%%
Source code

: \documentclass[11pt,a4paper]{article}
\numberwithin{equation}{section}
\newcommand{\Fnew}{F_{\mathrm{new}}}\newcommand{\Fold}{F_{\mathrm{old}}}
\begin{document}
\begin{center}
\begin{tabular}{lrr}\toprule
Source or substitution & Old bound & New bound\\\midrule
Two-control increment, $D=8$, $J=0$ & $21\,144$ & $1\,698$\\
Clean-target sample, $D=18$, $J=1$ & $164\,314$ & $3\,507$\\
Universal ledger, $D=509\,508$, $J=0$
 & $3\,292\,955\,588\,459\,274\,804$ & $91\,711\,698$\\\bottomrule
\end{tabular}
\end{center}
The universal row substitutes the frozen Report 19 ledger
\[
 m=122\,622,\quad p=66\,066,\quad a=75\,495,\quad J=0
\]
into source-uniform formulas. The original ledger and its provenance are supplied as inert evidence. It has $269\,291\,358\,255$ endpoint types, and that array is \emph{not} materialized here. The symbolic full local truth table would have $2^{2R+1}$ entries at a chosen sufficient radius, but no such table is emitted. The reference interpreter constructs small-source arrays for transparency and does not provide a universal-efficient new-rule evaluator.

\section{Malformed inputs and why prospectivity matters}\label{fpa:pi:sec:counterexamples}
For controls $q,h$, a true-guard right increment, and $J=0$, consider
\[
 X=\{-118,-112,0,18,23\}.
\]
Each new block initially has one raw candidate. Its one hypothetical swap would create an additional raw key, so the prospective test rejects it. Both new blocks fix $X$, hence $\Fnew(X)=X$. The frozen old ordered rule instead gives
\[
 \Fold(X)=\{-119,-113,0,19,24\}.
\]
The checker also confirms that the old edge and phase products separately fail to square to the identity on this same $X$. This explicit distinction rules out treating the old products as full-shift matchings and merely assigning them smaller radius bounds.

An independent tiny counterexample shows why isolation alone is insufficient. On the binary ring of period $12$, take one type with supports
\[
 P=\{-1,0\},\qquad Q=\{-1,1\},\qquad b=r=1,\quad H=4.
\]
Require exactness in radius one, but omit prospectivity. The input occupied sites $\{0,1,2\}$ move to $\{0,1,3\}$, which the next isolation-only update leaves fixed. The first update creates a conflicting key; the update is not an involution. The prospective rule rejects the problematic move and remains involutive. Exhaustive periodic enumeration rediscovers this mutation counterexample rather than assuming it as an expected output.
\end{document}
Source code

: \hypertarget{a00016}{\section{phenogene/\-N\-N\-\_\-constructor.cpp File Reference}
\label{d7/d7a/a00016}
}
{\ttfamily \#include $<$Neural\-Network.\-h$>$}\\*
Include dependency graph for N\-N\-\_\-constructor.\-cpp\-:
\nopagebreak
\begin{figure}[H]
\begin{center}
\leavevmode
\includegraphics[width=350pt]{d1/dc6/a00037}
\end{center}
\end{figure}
%%
== Requirement ==
Look through the material above for "rejects" and copy the lines that have it.

== Expected output ==
Each new block initially has one raw candidate. Its one hypothetical swap would create an additional raw key, so the prospective test rejects it. Both new blocks fix $X$, hence $\Fnew(X)=X$. The frozen old ordered rule instead gives
Require exactness in radius one, but omit prospectivity. The input occupied sites $\{0,1,2\}$ move to $\{0,1,3\}$, which the next isolation-only update leaves fixed. The first update creates a conflicting key; the update is not an involution. The prospective rule rejects the problematic move and remains involutive. Exhaustive periodic enumeration rediscovers this mutation counterexample rather than assuming it as an expected output.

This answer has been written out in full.